Ed Nisley's Blog: Shop notes, electronics, firmware, machinery, 3D printing, laser cuttery, and curiosities. Contents: 100% human thinking, 0% AI slop.
The pebble caught in this crater has worn flat on the outside and started cutting through the tire carcass into the tube:
Schwalbe Marathon Plus – Stone gash
Gotta love those Marathon Plus tires!
So my bike now has a new tire, tube, and rim on the back.
The old spokes looked OK and tightened up without incident. For the record, the Park TM-1 tension meter puts the drive-side spokes at 25 and the other side just under 20, with the total runout & wobble under a millimeter.
Having now replaced all four rims on our bikes over the course of two years, I sawed the three rims still awaiting recycling into samples:
Tour Easy – 30 k mile rim wear
Unlike contemporary bikes, our Tour Easy recumbents have rim brakes and those original rims are pretty well worn out; they’re not supposed to be concave like that.

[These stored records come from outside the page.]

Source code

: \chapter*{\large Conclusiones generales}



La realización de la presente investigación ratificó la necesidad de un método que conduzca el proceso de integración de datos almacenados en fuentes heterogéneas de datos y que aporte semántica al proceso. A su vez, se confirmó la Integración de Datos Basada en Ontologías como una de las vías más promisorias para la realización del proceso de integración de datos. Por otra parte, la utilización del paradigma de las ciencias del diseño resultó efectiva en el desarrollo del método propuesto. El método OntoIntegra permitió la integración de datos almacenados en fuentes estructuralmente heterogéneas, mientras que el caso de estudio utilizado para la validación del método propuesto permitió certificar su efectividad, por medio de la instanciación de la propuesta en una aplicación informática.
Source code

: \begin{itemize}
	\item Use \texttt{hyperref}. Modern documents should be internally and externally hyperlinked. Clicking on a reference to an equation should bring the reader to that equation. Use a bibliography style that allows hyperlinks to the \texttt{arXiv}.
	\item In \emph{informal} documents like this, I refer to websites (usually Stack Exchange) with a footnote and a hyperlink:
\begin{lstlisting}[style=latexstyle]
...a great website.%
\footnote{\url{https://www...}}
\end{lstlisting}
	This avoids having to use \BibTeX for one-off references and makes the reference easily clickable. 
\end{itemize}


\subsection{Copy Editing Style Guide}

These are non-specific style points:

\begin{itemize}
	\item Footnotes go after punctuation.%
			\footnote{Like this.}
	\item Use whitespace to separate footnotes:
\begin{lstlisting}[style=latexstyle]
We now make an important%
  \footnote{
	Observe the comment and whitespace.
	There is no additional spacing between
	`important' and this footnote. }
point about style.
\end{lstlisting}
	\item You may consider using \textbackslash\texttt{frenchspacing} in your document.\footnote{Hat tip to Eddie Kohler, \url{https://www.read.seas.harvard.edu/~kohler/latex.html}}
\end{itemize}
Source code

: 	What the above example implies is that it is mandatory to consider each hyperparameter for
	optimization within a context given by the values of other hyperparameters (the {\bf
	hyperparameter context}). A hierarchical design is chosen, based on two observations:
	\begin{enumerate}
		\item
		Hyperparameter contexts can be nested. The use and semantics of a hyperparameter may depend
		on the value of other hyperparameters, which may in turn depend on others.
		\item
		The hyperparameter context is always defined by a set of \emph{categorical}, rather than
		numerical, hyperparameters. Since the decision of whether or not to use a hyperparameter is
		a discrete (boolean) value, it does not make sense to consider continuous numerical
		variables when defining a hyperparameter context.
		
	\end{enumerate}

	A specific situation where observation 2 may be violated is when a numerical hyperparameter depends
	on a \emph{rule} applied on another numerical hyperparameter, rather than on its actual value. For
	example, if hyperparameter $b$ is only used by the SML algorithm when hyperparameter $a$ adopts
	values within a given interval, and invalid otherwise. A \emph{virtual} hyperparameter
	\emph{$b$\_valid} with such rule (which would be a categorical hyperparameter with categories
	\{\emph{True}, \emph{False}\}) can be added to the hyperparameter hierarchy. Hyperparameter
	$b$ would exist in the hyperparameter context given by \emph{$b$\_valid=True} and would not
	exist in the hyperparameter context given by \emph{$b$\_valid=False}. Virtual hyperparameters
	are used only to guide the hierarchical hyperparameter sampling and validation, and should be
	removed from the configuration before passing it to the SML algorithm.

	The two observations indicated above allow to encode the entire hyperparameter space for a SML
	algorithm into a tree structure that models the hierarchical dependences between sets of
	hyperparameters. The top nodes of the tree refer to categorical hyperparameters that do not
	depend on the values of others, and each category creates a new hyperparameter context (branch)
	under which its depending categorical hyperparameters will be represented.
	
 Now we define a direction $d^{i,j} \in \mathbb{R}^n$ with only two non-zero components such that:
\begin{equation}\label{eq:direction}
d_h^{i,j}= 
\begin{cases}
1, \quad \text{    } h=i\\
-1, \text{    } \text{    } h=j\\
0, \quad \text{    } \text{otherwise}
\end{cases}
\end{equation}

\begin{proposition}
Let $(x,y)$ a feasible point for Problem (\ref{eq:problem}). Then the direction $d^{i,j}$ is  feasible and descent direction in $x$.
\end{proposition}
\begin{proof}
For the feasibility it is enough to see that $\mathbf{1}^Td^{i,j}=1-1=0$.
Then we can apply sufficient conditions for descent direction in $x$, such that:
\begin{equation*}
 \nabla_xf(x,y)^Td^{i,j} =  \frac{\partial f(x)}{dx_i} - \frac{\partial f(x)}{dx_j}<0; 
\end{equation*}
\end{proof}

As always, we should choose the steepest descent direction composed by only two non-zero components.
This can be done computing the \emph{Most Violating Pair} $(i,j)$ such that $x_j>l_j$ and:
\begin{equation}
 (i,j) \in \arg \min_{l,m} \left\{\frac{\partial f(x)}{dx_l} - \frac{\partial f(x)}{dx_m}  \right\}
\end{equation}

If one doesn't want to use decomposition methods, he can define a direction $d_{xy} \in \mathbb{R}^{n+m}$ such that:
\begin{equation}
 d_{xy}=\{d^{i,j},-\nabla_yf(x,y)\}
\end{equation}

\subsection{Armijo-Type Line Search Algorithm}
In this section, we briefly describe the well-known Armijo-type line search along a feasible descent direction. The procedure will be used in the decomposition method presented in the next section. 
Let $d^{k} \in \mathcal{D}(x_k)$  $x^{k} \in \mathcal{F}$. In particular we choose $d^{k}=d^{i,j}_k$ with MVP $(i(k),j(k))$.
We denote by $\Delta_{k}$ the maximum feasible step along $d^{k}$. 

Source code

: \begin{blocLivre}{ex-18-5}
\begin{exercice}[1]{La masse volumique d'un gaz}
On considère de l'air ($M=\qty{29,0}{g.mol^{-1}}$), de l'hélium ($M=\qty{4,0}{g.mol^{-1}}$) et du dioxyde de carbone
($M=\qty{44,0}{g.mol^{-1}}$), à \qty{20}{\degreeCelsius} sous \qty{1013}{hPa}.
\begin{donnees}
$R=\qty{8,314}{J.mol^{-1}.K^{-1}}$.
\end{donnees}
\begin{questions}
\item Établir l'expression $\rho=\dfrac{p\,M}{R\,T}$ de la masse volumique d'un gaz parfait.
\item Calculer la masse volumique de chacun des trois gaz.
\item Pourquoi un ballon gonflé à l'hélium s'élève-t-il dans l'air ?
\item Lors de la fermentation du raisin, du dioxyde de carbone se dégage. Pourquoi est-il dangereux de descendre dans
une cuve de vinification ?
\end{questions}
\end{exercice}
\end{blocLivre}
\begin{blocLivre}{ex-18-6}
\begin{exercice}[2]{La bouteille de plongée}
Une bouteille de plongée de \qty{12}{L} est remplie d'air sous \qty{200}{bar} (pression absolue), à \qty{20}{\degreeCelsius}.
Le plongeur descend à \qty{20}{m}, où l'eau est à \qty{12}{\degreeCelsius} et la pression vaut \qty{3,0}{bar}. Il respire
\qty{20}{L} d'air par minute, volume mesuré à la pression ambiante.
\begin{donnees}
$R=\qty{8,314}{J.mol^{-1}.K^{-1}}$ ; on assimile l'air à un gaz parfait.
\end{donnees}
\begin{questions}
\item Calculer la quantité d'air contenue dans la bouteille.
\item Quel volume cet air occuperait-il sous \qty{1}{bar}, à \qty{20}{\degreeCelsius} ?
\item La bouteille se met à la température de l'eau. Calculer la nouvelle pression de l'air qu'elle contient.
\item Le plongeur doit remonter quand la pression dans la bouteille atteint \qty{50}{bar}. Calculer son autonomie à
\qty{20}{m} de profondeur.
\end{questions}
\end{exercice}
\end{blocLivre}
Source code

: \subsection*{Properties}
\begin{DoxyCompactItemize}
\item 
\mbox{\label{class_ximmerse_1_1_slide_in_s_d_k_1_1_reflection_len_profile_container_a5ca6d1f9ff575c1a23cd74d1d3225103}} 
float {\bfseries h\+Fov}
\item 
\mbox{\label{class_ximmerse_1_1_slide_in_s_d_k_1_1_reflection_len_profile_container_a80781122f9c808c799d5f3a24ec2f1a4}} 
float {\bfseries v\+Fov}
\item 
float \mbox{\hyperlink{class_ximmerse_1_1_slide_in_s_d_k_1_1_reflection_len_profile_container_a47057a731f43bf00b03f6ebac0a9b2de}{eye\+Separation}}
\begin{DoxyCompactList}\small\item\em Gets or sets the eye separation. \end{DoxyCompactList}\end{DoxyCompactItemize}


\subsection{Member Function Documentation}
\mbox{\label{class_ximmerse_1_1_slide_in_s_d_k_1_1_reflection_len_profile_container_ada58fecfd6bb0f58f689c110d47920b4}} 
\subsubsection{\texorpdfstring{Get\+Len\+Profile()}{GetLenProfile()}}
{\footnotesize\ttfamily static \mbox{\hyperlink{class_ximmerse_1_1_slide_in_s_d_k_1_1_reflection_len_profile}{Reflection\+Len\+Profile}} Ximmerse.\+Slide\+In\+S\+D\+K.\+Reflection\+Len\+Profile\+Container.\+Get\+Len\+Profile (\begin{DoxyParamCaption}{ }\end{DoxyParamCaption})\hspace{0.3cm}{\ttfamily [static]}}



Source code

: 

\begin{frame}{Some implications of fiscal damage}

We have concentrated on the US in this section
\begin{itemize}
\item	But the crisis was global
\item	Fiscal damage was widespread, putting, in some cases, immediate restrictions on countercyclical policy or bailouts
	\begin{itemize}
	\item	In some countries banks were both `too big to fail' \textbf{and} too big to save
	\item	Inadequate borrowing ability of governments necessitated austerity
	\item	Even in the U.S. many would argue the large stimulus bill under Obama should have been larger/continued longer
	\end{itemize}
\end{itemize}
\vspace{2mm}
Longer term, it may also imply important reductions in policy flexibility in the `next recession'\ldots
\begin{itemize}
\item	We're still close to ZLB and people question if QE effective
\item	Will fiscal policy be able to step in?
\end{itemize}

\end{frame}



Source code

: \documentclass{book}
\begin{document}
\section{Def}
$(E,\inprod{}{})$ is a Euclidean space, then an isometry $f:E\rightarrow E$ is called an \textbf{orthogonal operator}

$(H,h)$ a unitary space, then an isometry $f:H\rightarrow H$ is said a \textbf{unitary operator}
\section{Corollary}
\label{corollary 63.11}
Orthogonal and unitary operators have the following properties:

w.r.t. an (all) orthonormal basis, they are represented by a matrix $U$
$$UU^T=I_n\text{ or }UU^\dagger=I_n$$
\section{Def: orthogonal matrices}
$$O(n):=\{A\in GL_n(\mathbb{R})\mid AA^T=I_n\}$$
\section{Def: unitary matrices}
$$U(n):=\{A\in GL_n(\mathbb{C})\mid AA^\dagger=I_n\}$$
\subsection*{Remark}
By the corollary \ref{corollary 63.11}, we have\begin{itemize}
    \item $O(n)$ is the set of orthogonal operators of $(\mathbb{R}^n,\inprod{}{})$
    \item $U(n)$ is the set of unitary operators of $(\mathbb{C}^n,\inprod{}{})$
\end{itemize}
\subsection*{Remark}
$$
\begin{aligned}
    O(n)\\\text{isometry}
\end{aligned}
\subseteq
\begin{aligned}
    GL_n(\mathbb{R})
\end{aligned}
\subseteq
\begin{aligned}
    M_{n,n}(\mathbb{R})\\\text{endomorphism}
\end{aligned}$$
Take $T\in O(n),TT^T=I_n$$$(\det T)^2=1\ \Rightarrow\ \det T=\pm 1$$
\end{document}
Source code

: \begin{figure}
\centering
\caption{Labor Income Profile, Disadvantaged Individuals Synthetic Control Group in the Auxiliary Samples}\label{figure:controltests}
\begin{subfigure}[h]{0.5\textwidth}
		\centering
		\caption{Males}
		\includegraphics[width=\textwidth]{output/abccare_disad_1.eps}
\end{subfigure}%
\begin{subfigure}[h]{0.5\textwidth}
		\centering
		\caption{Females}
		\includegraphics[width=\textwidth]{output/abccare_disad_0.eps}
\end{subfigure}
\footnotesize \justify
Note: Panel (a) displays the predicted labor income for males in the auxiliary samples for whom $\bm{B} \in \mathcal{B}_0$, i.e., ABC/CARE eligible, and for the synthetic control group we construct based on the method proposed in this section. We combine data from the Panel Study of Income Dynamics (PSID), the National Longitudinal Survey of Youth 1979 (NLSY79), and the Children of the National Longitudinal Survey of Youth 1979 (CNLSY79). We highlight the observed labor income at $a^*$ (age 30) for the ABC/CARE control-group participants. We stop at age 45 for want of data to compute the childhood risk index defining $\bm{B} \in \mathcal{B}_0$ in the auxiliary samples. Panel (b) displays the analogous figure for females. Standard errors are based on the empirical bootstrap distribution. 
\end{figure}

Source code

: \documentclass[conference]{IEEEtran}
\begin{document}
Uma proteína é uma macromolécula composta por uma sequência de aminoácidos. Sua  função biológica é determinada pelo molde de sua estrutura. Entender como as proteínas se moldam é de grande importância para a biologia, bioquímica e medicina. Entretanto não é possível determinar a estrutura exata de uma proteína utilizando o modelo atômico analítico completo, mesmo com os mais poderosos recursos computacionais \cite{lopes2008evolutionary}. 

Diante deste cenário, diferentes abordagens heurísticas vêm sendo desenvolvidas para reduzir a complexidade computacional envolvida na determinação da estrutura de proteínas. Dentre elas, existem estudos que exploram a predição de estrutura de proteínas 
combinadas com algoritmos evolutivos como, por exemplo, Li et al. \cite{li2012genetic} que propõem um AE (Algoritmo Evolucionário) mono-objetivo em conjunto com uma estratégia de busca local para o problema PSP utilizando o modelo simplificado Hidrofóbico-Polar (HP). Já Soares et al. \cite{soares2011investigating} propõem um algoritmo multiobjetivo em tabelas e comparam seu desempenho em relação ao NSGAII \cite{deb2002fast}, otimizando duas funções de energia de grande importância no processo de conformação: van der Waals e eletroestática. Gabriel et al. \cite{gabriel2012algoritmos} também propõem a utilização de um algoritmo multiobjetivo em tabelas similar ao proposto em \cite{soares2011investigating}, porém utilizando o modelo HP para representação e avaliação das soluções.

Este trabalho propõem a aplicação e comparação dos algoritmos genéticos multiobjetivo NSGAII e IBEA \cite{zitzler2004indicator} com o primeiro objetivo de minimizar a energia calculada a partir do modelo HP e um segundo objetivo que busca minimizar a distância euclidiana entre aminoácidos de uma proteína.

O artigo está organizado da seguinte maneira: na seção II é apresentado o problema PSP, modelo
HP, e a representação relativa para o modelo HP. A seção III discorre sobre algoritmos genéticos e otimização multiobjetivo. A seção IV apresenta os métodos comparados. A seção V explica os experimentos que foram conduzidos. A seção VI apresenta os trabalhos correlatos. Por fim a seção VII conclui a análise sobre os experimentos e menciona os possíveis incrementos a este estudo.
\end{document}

Being a guy of a certain age with a diagnosis of Low Bone Density, I must increase my calcium intake. Rather than add a few hundred calories a day of calcium-rich food that my waistline does not need, I’ll see what adding 600 mg of calcium citrate can do.
Being a guy of a certain type, I prefer to fill my own capsules, which of course involves Quality Shop Time:
Gelatin 000 Capsule Fill Plate – cutting
Quite some years ago, for reasons not relevant here, I acquired several of what were called “manual capsule filling machines” from the usual online sources. During the ensuing years, such devices have fallen under the purview of the DEA and vanished from the import market, leaving (AFAICT) one USA-ian supplier.
The key difference between “machines” for different capsule sizes is the plate holding the capsule bodies:
Gelatin 000 Capsule Fill Plate – installed
A complete machine includes three other capsule-size-related parts:
A plate holding the caps
A plate with conical holes used to shake caps & bodies into their respective plates
A guide plate helping mate caps with bodies
In normal use, you put the “shake plate” on the body or cap plate, dump a pile into it, and shake until most of the caps / bodies fall into the holes. Then you manually insert the rest, invert any that fell in backwards, and generally mess around until they’re all properly oriented in their sockets. After filling the capsules, you put the cap + guide plates atop the bodies, press down firmly, and (ideally) produce 100 filled and sealed capsules.
It turns out Size 000 capsules are sufficiently chonky that I have no trouble capping the bodies by hand without those other parts, so making just the body plate seemed Good Enough™. The story might be different for Size 1 capsules.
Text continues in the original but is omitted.